Activation functions lead to non-linearity in neural networks. Most common types are Sigmoid, Tanh, Relu, etc.

Commonly-used Activations

Sigmoid

$\sigma(x) = \frac{1}{1+e^{-x}}$

Sigmoid function takes a real-valued number and ‘squashes’ it into the range (0,1).

Drawbacks:

Sigmoids saturate and kill gradients. When at either the tail of 0 or 1, the gradient is almost zero. Take care of the weight initialization: if too large most neurons would saturate soon and the networks will barely learn.
Outputs are not zero-centered.

Tanh

$\tanh(x) = \frac{e^x-e^{-x}}{e^x+e^{-x}} = 2\sigma(2x) -1$

Tanh squashes the real number input into the range [-1,1].

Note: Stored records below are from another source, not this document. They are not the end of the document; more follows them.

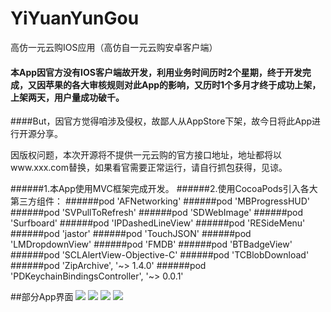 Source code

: # YiYuanYunGou
高仿一元云购IOS应用（高仿自一元云购安卓客户端）
#### 本App因官方没有IOS客户端故开发，利用业务时间历时2个星期，终于开发完成，又因苹果的各大审核规则对此App的影响，又历时1个多月才终于成功上架，上架两天，用户量成功破千。
####But，因官方觉得咱涉及侵权，故鄙人从AppStore下架，故今日将此App进行开源分享。

因版权问题，本次开源将不提供一元云购的官方接口地址，地址都将以www.xxx.com替换，如果看官需要正常运行，请自行抓包获得，见谅。

######1.本App使用MVC框架完成开发。
######2.使用CocoaPods引入各大第三方组件：
######pod 'AFNetworking'
######pod 'MBProgressHUD'
######pod 'SVPullToRefresh'
######pod 'SDWebImage'
######pod 'Surfboard'
######pod 'IPDashedLineView'
######pod 'RESideMenu'
######pod 'jastor'
######pod 'TouchJSON'
######pod 'LMDropdownView'
######pod 'FMDB'
######pod 'BTBadgeView'
######pod 'SCLAlertView-Objective-C'
######pod 'TCBlobDownload'
######pod 'ZipArchive', '~> 1.4.0'
######pod 'PDKeychainBindingsController', '~> 0.0.1'


##部分App界面
![](https://raw.githubusercontent.com/JxbSir/YiYuanYunGou/master/shootscreen/1.png)
![](https://raw.githubusercontent.com/JxbSir/YiYuanYunGou/master/shootscreen/2.png)
![](https://raw.githubusercontent.com/JxbSir/YiYuanYunGou/master/shootscreen/3.png)
![](https://raw.githubusercontent.com/JxbSir/YiYuanYunGou/master/shootscreen/4.png)
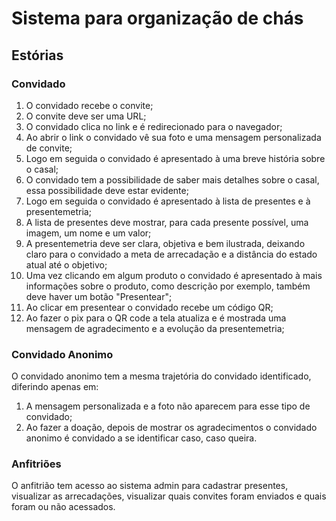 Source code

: # Sistema para organização de chás

## Estórias

### Convidado

1. O convidado recebe o convite;
2. O convite deve ser uma URL;
3. O convidado clica no link e é redirecionado para o navegador;
4. Ao abrir o link o convidado vê sua foto e uma mensagem personalizada de convite;
5. Logo em seguida o convidado é apresentado à uma breve história sobre o casal;
6. O convidado tem a possibilidade de saber mais detalhes sobre o casal, essa possibilidade deve estar evidente;
7. Logo em seguida o convidado é apresentado à lista de presentes e à presentemetria;
8. A lista de presentes deve mostrar, para cada presente possível, uma imagem, um nome e um valor;
9. A presentemetria deve ser clara, objetiva e bem ilustrada, deixando claro para o convidado a meta de arrecadação e a distância do estado atual até o objetivo;
10. Uma vez clicando em algum produto o convidado é apresentado à mais informações sobre o produto, como descrição por exemplo, também deve haver um botão "Presentear";
11. Ao clicar em presentear o convidado recebe um código QR;
12. Ao fazer o pix para o QR code a tela atualiza e é mostrada uma mensagem de agradecimento e a evolução da presentemetria;

### Convidado Anonimo

O convidado anonimo tem a mesma trajetória do convidado identificado, diferindo apenas em:

1. A mensagem personalizada e a foto não aparecem para esse tipo de convidado;
2. Ao fazer a doação, depois de mostrar os agradecimentos o convidado anonimo é convidado a se identificar caso, caso queira.

### Anfitriões

O anfitrião tem acesso ao sistema admin para cadastrar presentes, visualizar as arrecadações, visualizar quais convites foram enviados e quais foram ou não acessados.
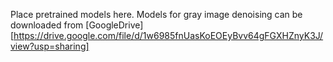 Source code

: Place pretrained models here.
Models for gray image denoising can be downloaded from [GoogleDrive][https://drive.google.com/file/d/1w6985fnUasKoEOEyBvv64gFGXHZnyK3J/view?usp=sharing] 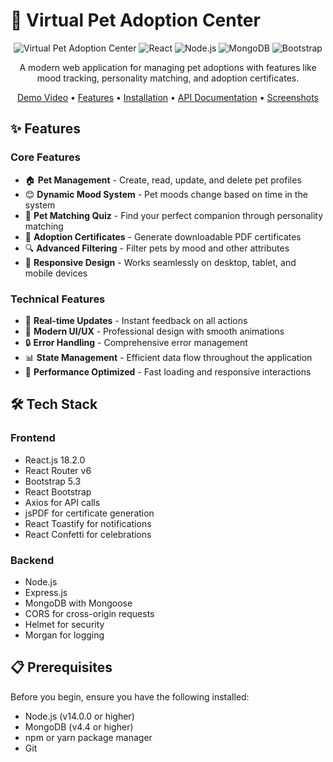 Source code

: # 🐾 Virtual Pet Adoption Center

<div align="center">

![Virtual Pet Adoption Center](https://img.shields.io/badge/Pet%20Adoption-Center-blue?style=for-the-badge&logo=github)
![React](https://img.shields.io/badge/React-18.2.0-61DAFB?style=for-the-badge&logo=react)
![Node.js](https://img.shields.io/badge/Node.js-14+-339933?style=for-the-badge&logo=node.js)
![MongoDB](https://img.shields.io/badge/MongoDB-4.4+-47A248?style=for-the-badge&logo=mongodb)
![Bootstrap](https://img.shields.io/badge/Bootstrap-5.3-7952B3?style=for-the-badge&logo=bootstrap)

A modern web application for managing pet adoptions with features like mood tracking, personality matching, and adoption certificates.

[Demo Video](#-demo-video) • [Features](#-features) • [Installation](#-installation) • [API Documentation](#-api-documentation) • [Screenshots](#-screenshots)

</div>


## ✨ Features

### Core Features
- 🏠 **Pet Management** - Create, read, update, and delete pet profiles
- 😊 **Dynamic Mood System** - Pet moods change based on time in the system
- 🎯 **Pet Matching Quiz** - Find your perfect companion through personality matching
- 📜 **Adoption Certificates** - Generate downloadable PDF certificates
- 🔍 **Advanced Filtering** - Filter pets by mood and other attributes
- 📱 **Responsive Design** - Works seamlessly on desktop, tablet, and mobile devices

### Technical Features
- 🔄 **Real-time Updates** - Instant feedback on all actions
- 🎨 **Modern UI/UX** - Professional design with smooth animations
- 🔒 **Error Handling** - Comprehensive error management
- 📊 **State Management** - Efficient data flow throughout the application
- 🚀 **Performance Optimized** - Fast loading and responsive interactions

## 🛠️ Tech Stack

### Frontend
- React.js 18.2.0
- React Router v6
- Bootstrap 5.3
- React Bootstrap
- Axios for API calls
- jsPDF for certificate generation
- React Toastify for notifications
- React Confetti for celebrations

### Backend
- Node.js
- Express.js
- MongoDB with Mongoose
- CORS for cross-origin requests
- Helmet for security
- Morgan for logging

## 📋 Prerequisites

Before you begin, ensure you have the following installed:
- Node.js (v14.0.0 or higher)
- MongoDB (v4.4 or higher)
- npm or yarn package manager
- Git

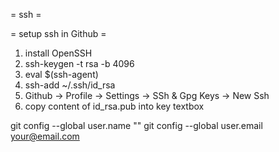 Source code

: = ssh =

= setup ssh in Github =
1. install OpenSSH
2. ssh-keygen -t rsa -b 4096
3. eval $(ssh-agent)
4. ssh-add ~/.ssh/id_rsa
5. Github -> Profile -> Settings -> SSh & Gpg Keys -> New Ssh
6. copy content of id_rsa.pub into key textbox


git config --global user.name "<your username>"
git config --global user.email your@email.com
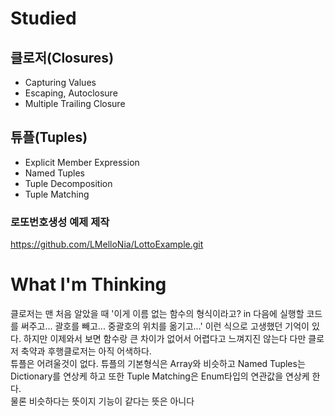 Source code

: # Studied
## 클로저(Closures)
- Capturing Values 
- Escaping, Autoclosure
- Multiple Trailing Closure

## 튜플(Tuples)
- Explicit Member Expression
- Named Tuples
- Tuple Decomposition
- Tuple Matching

### 로또번호생성 예제 제작
https://github.com/LMelloNia/LottoExample.git

# What I'm Thinking
클로저는 맨 처음 알았을 때 '이게 이름 없는 함수의 형식이라고? in 다음에 실행할 코드를 써주고... 괄호를 빼고... 중괄호의 위치를 옮기고...' 이런 식으로 고생했던 기억이 있다. 하지만 이제와서 보면 함수랑 큰 차이가 없어서 어렵다고 느껴지진 않는다 다만 클로저 축약과 후행클로저는 아직 어색하다.  
튜플은 어려울것이 없다. 튜플의 기본형식은 Array와 비슷하고 Named Tuples는 Dictionary를 연상케 하고 또한 Tuple Matching은 Enum타입의 연관값을 연상케 한다.  
물론 비슷하다는 뜻이지 기능이 같다는 뜻은 아니다
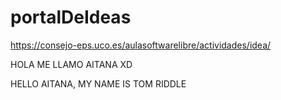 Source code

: # portalDeIdeas

https://consejo-eps.uco.es/aulasoftwarelibre/actividades/idea/

HOLA ME LLAMO AITANA XD

HELLO AITANA, MY NAME IS TOM RIDDLE

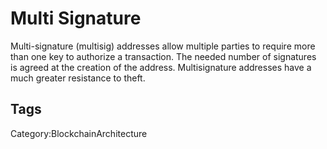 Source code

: # Multi Signature

Multi-signature (multisig) addresses allow multiple parties to require more
than one key to authorize a transaction. The needed number of signatures is
agreed at the creation of the address. Multisignature addresses have a much
greater resistance to theft.

## Tags

Category:BlockchainArchitecture
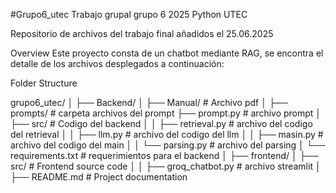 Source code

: #Grupo6_utec
Trabajo grupal grupo 6 2025 Python UTEC

Repositorio de archivos del trabajo final añadidos el 25.06.2025

Overview
Este proyecto consta de un chatbot mediante RAG, se encontra el detalle de los archivos desplegados a continuación:

Folder Structure

grupo6_utec/
│
├── Backend/
│   ├── Manual/                  # Archivo pdf
│   ├── prompts/                 # carpeta archivos del prompt
        ├── prompt.py            # archivo prompt
│   ├── src/                     # Codigo del backend
│   │   ├── retrieval.py        # archivo del codigo del retrieval
│   │   ├── llm.py                # archivo del codigo del  llm
│   │   ├── masin.py               # archivo del codigo del main
│   │   └── parsing.py             # archivo del parsing
│   └── requirements.txt          # requerimientos para el backend
│
├── frontend/
│   ├── src/                     # Frontend source code
│   │   ├── groq_chatbot.py     # archivo streamlit
│
├── README.md                    # Project documentation
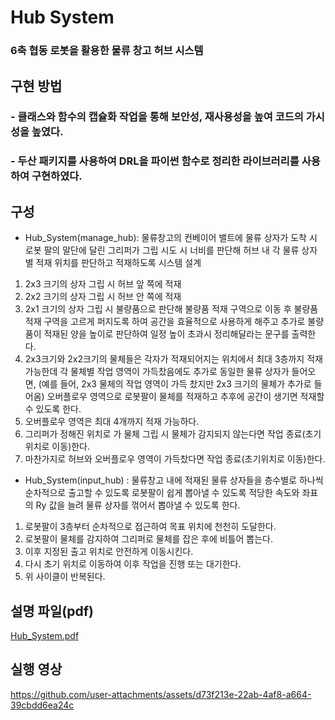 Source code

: # Hub System

### 6축 협동 로봇을 활용한 물류 창고 허브 시스템

## 구현 방법

### - 클래스와 함수의 캡슐화 작업을 통해 보안성, 재사용성을 높여 코드의 가시성을 높였다.
### - 두산 패키지를 사용하여 DRL을 파이썬 함수로 정리한 라이브러리를 사용하여 구현하였다.

## 구성
- Hub_System(manage_hub): 물류창고의 컨베이어 밸트에 물류 상자가 도착 시 로봇 팔의 말단에 달린 그리퍼가 그립 시도 시 너비를 판단해 허브 내 각 물류 상자 별 적재 위치를 판단하고 적재하도록 시스템 설계
1. 2x3 크기의 상자 그립 시 허브 앞 쪽에 적재
2. 2x2 크기의 상자 그립 시 허브 안 쪽에 적재
3. 2x1 크기의 상자 그립 시 불량품으로 판단해 불량품 적재 구역으로 이동 후 불량품 적재 구역을 고르게 퍼지도록 하여 공간을 효율적으로 사용하게 해주고 추가로 불량품이 적재된 양을 높이로 판단하여 일정 높이 초과시 정리해달라는 문구를 출력한다.
4. 2x3크기와 2x2크기의 물체들은 각자가 적재되어지는 위치에서 최대 3층까지 적재 가능한데 각 물체별 작업 영역이 가득찼음에도 추가로 동일한 물류 상자가 들어오면, (예를 들어, 2x3 물체의 작업 영역이 가득 찼지만 2x3 크기의 물체가 추가로 들어옴) 오버플로우 영역으로 로봇팔이 물체를 적재하고 추후에 공간이 생기면 적재할 수 있도록 한다.
5. 오버플로우 영역은 최대 4개까지 적재 가능하다.
6. 그리퍼가 정해진 위치로 가 물체 그립 시 물체가 감지되지 않는다면 작업 종료(초기 위치로 이동)한다.
7. 마찬가지로 허브와 오버플로우 영역이 가득찼다면 작업 종료(초기위치로 이동)한다.

- Hub_System(input_hub) : 물류창고 내에 적재된 물류 상자들을 층수별로 하나씩 순차적으로 출고할 수 있도록 로봇팔이 쉽게 뽑아낼 수 있도록 적당한 속도와 좌표의 Ry 값을 늘려 물류 상자를 꺾어서 뽑아낼 수 있도록 한다.
1. 로봇팔이 3층부터 순차적으로 접근하여 목표 위치에 천천히 도달한다.
2. 로봇팔이 물체를 감지하여 그리퍼로 물체를 잡은 후에 비틀어 뽑는다.
3. 이후 지정된 출고 위치로 안전하게 이동시킨다.
4. 다시 초기 위치로 이동하여 이후 작업을 진행 또는 대기한다.
5. 위 사이클이 반복된다.

## 설명 파일(pdf)
[Hub_System.pdf](https://github.com/user-attachments/files/21282946/Hub_System.pdf)

## 실행 영상
https://github.com/user-attachments/assets/d73f213e-22ab-4af8-a664-39cbdd6ea24c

Like sigmoid, its activations saturate;
but the output of tanh is zero-centered. Therefore, tanh non-linearity is always preferred to the sigmoid non-linearity.
$\tanh$ is simply a scaled sigmoid neuron: $\tanh(x) = 2 \sigma(2x) -1$

ReLU (Rectified Linear Unit)

$\text{Relu}(x) = \max(0, x)$

ReLu is simply thresholded at zero.

Pros:

6x accecerate the convergence of SGD compared to the tanh functions.^[2]
No expensive operations (e.g. exponential)
Problems:
Fragile during training and can “die”: ReLU units can irreversibly die during training.

Leaky ReLU

$f(x)=\left\{ \begin{array}{ll} \begin{align} x \quad & x>=0\\ \alpha x \quad & x<0\\ \end{align} \end{array} \right.$

Leaky ReLU attempts to fix the dying ReLU problem, by setting a small nagative slope when $x<0$. However, the consistency of the benefits across tasks is unclear.

PReLU

Parametric ReLU

$f(x) = \max(\alpha x, x)$

where $\alpha$ is learnable.

ELU (Exponential Linear Units)

ELU ^[4]

$f(x)=\left\{ \begin{array}{ll} \begin{align} x \quad & x>=0\\ \alpha (\exp(x)-1) \quad & x<0\\ \end{align} \end{array} \right.$

Maxout

See Maxout Networks(Goodfellow et.al 2013)^[3] :

$f(x) = \max(w_1^Tx+b_1, w_2^Tx + b_2)$

GELU (Gaussian Error Linear Units)

Motivation:

combine the properties of dropout, zoneout, and ReLUs.^[5]
multiplying the input by zero or one, but the values of this zero-one mask are stochastically determined while also dependent upon the input.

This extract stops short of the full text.